All of this reminds me of the Vietnam War and the plight of the hill people of Laos, the Hmong, who were recruited by the CIA to search the area for American pilots who had been shot down on bombing raids. After the US pulled out of Vietnam, the Hmong were sitting ducks for the vengeance and retribution of the VietCong. As a result, many Hmong were slaughtered- entire villages wiped out. The lucky ones ran for their lives and ended up in Thailand.


Just last evening my wife and I were the guests of a Hmong family that we helped settle in Toledo back in 1979. The husband talked of longing to return for a visit to his mountain village with his wife and older children. "Are you going?" I asked him. He hesitated, looked down, and said, "You know I was part of the American military and the authorities there might recognize me." He said that he longs to return 'to help out my family there because they have nothing.' He wants to bring some money with him to build a mechanical water pump for the village. Now they have a well and a bucket. "They have nothing," he said, "not even running water." His daughter has begun a charity to raise money for that project.

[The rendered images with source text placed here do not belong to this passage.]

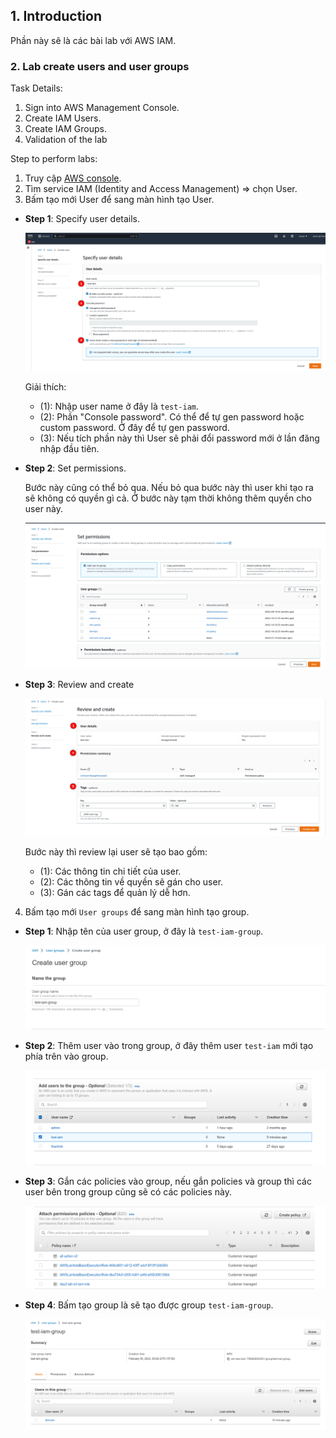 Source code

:## **1. Introduction**

Phần này sẽ là các bài lab với AWS IAM.

### **2. Lab create users and user groups**

Task Details:

1. Sign into AWS Management Console.
2. Create IAM Users.
3. Create IAM Groups.
4. Validation of the lab

Step to perform labs:

1. Truy cập [AWS console](https://aws.amazon.com/console/).
2. Tìm service IAM (Identity and Access Management) => chọn User.
3. Bấm tạo mới User để sang màn hình tạo User.
    
- **Step 1**: Specify user details.
    
    ![](images/lab-1.png)

    Giải thích:
    - (1): Nhập user name ở đây là `test-iam`.
    - (2): Phần "Console password". Có thể để tự gen password hoặc custom password. Ở đây để tự gen password.
    - (3): Nếu tích phần này thì User sẽ phải đổi password mới ở lần đăng nhập đầu tiên.

- **Step 2**: Set permissions.
    
    Bước này cũng có thể bỏ qua. Nếu bỏ qua bước này thì user khi tạo ra sẽ không có quyền gì cả. Ở bước này tạm thời không thêm quyền cho user này.

    ![](images/lab-2.png)

- **Step 3**: Review and create

    ![](images/lab-3.png)

    Bước này thì review lại user sẽ tạo bao gồm: 

    - (1): Các thông tin chi tiết của user.
    - (2): Các thông tin về quyền sẽ gán cho user.
    - (3): Gán các tags để quản lý dễ hơn.
    
4. Bấm tạo mới `User groups` để sang màn hình tạo group.

- **Step 1**: Nhập tên của user group, ở đây là `test-iam-group`.
  
  ![](images/lab-4.png)

- **Step 2**: Thêm user vào trong group, ở đây thêm user `test-iam` mới tạo phía trên vào group.
  
  ![](images/lab-5.png)

- **Step 3**: Gắn các policies vào group, nếu gắn policies và group thì các user bên trong group cũng sẽ có các policies này.
  
  ![](images/lab-6.png)

- **Step 4**: Bấm tạo group là sẽ tạo được group `test-iam-group`.
  
  ![](images/lab-7.png)
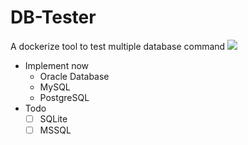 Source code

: # DB-Tester
A dockerize tool to test multiple database command
![](https://i.imgur.com/Y5tR33W.png)

- Implement now
    - Oracle Database
    - MySQL 
    - PostgreSQL
- Todo
    - [ ] SQLite
    - [ ] MSSQL
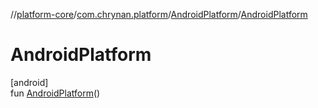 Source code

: //[platform-core](../../../index.md)/[com.chrynan.platform](../index.md)/[AndroidPlatform](index.md)/[AndroidPlatform](-android-platform.md)

# AndroidPlatform

[android]\
fun [AndroidPlatform](-android-platform.md)()

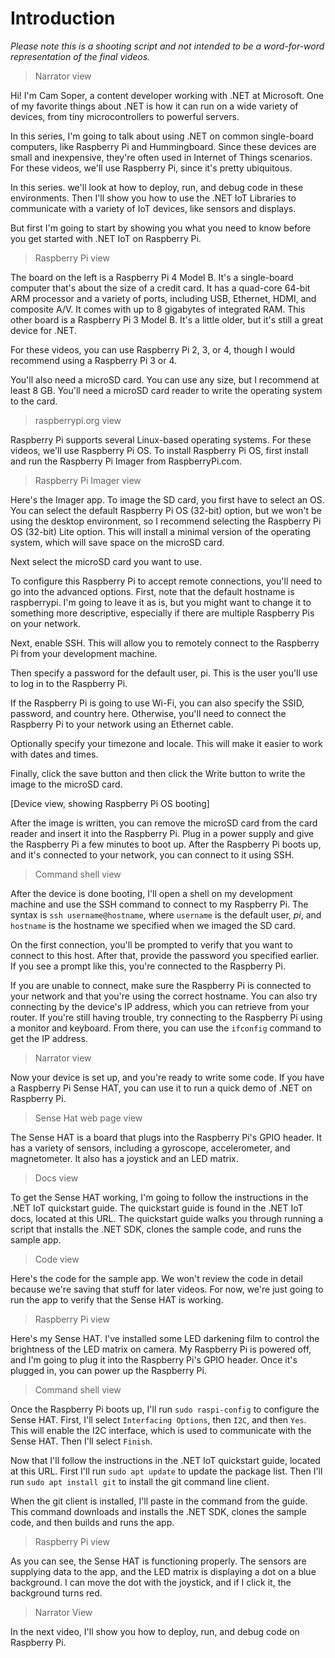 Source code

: # Introduction

*Please note this is a shooting script and not intended to be a word-for-word representation of the final videos.*

> Narrator view

Hi! I'm Cam Soper, a content developer working with .NET at Microsoft. One of my favorite things about .NET is how it can run on a wide variety of devices, from tiny microcontrollers to powerful servers.

In this series, I'm going to talk about using .NET on common single-board computers, like Raspberry Pi and Hummingboard. Since these devices are small and inexpensive, they're often used in Internet of Things scenarios. For these videos, we'll use Raspberry Pi, since it's pretty ubiquitous.

In this series. we'll look at how to deploy, run, and debug code in these environments. Then I'll show you how to use the .NET IoT Libraries to communicate with a variety of IoT devices, like  sensors and displays.

But first I'm going to start by showing you what you need to know before you get started with .NET IoT on Raspberry Pi.

> Raspberry Pi view

The board on the left is a Raspberry Pi 4 Model B. It's a single-board computer that's about the size of a credit card. It has a quad-core 64-bit ARM processor and a variety of ports, including USB, Ethernet, HDMI, and composite A/V. It comes with up to 8 gigabytes of integrated RAM. This other board is a Raspberry Pi 3 Model B. It's a little older, but it's still a great device for .NET.

For these videos, you can use Raspberry Pi 2, 3, or 4, though I would recommend using a Raspberry Pi 3 or 4.

You'll also need a microSD card. You can use any size, but I recommend at least 8 GB. You'll need a microSD card reader to write the operating system to the card.

> raspberrypi.org view

Raspberry Pi supports several Linux-based operating systems. For these videos, we'll use Raspberry Pi OS. To install Raspberry Pi OS, first install and run the Raspberry Pi Imager from RaspberryPi.com.

> Raspberry Pi Imager view

Here's the Imager app. To image the SD card, you first have to select an OS. You can select the default Raspberry Pi OS (32-bit) option, but we won't be using the desktop environment, so I recommend selecting the Raspberry Pi OS (32-bit) Lite option. This will install a minimal version of the operating system, which will save space on the microSD card.

Next select the microSD card you want to use.

To configure this Raspberry Pi to accept remote connections, you'll need to go into the advanced options. First, note that the default hostname is raspberrypi. I'm going to leave it as is, but you might want to change it to something more descriptive, especially if there are multiple Raspberry Pis on your network.

Next, enable SSH. This will allow you to remotely connect to the Raspberry Pi from your development machine.

Then specify a password for the default user, pi. This is the user you'll use to log in to the Raspberry Pi.

If the Raspberry Pi is going to use Wi-Fi, you can also specify the SSID, password, and country here. Otherwise, you'll need to connect the Raspberry Pi to your network using an Ethernet cable.

Optionally specify your timezone and locale. This will make it easier to work with dates and times.

Finally, click the save button and then click the Write button to write the image to the microSD card.

[Device view, showing Raspberry Pi OS booting]

After the image is written, you can remove the microSD card from the card reader and insert it into the Raspberry Pi. Plug in a power supply and give the Raspberry Pi a few minutes to boot up. After the Raspberry Pi boots up, and it's connected to your network, you can connect to it using SSH.

> Command shell view

After the device is done booting, I'll open a shell on my development machine and use the SSH command to connect to my Raspberry Pi. The syntax is `ssh username@hostname`, where `username` is the default user, *pi*, and `hostname` is the hostname we specified when we imaged the SD card.

On the first connection, you'll be prompted to verify that you want to connect to this host. After that, provide the password you specified earlier.  If you see a prompt like this, you're connected to the Raspberry Pi.

If you are unable to connect, make sure the Raspberry Pi is connected to your network and that you're using the correct hostname. You can also try connecting by the device's IP address, which you can retrieve from your router. If you're still having trouble, try connecting to the Raspberry Pi using a monitor and keyboard. From there, you can use the `ifconfig` command to get the IP address.

> Narrator view

Now your device is set up, and you're ready to write some code. If you have a Raspberry Pi Sense HAT, you can use it to run a quick demo of .NET on Raspberry Pi.

> Sense Hat web page view

 The Sense HAT is a board that plugs into the Raspberry Pi's GPIO header. It has a variety of sensors, including a gyroscope, accelerometer, and magnetometer. It also has a joystick and an LED matrix.

> Docs view

To get the Sense HAT working, I'm going to follow the instructions in the .NET IoT quickstart guide. The quickstart guide is found in the .NET IoT docs, located at this URL. The quickstart guide walks you through running a script that installs the .NET SDK, clones the sample code, and runs the sample app.

> Code view

Here's the code for the sample app. We won't review the code in detail because we're saving that stuff for later videos. For now, we're just going to run the app to verify that the Sense HAT is working.

> Raspberry Pi view

Here's my Sense HAT. I've installed some LED darkening film to control the brightness of the LED matrix on camera. My Raspberry Pi is powered off, and I'm going to plug it into the Raspberry Pi's GPIO header. Once it's plugged in, you can power up the Raspberry Pi.

> Command shell view

Once the Raspberry Pi boots up, I'll run `sudo raspi-config` to configure the Sense HAT. First, I'll select `Interfacing Options`, then `I2C`, and then `Yes`. This will enable the I2C interface, which is used to communicate with the Sense HAT. Then I'll select `Finish`.

Now that I'll follow the instructions in the .NET IoT quickstart guide, located at this URL. First I'll run `sudo apt update` to update the package list. Then I'll run `sudo apt install git` to install the git command line client.

When the git client is installed, I'll paste in the command from the guide. This command downloads and installs the .NET SDK, clones the sample code, and then builds and runs the app.

> Raspberry Pi view

As you can see, the Sense HAT is functioning properly. The sensors are supplying data to the app, and the LED matrix is displaying a dot on a blue background. I can move the dot with the joystick, and if I click it, the background turns red.

> Narrator View

In the next video, I'll show you how to deploy, run, and debug code on Raspberry Pi.
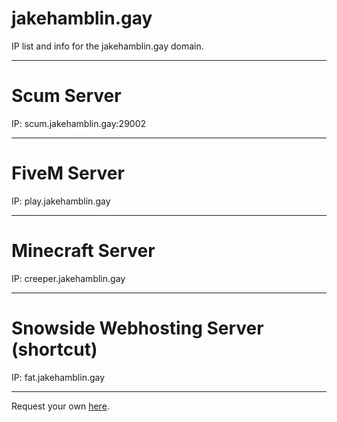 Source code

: # jakehamblin.gay
IP list and info for the jakehamblin.gay domain.

---

# Scum Server
IP: scum.jakehamblin.gay:29002

---

# FiveM Server
IP: play.jakehamblin.gay

---

# Minecraft Server
IP: creeper.jakehamblin.gay

---

# Snowside Webhosting Server (shortcut)
IP: fat.jakehamblin.gay

---

Request your own [here](https://hyperz.dev/discord).
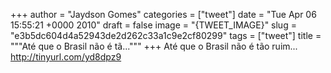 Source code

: 
+++
author = "Jaydson Gomes"
categories = ["tweet"]
date = "Tue Apr 06 15:55:21 +0000 2010"
draft = false
image = "{TWEET_IMAGE}"
slug = "e3b5dc604d4a52943de2d262c33a1c9e2cf80299"
tags = ["tweet"]
title = """Até que o Brasil não é tã..."""
+++
Até que o Brasil não é tão ruim... http://tinyurl.com/yd8dpz9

The daughter, visiting from San Francisco, was born in the refugee camps in Thailand and longs to see the place where her mother and father grew up. "I feel like I need to connect with my family heritage," he said to me. "I've only seen photos of the village and the people there and it is so poor and primitive. Look at all we have and they don't even have running water!" Tears welled up in her eyes.


Collateral damage of war. Such an innocuous term for such a monstrous reality. Once again it is being played out- this time on the sands of Iraq.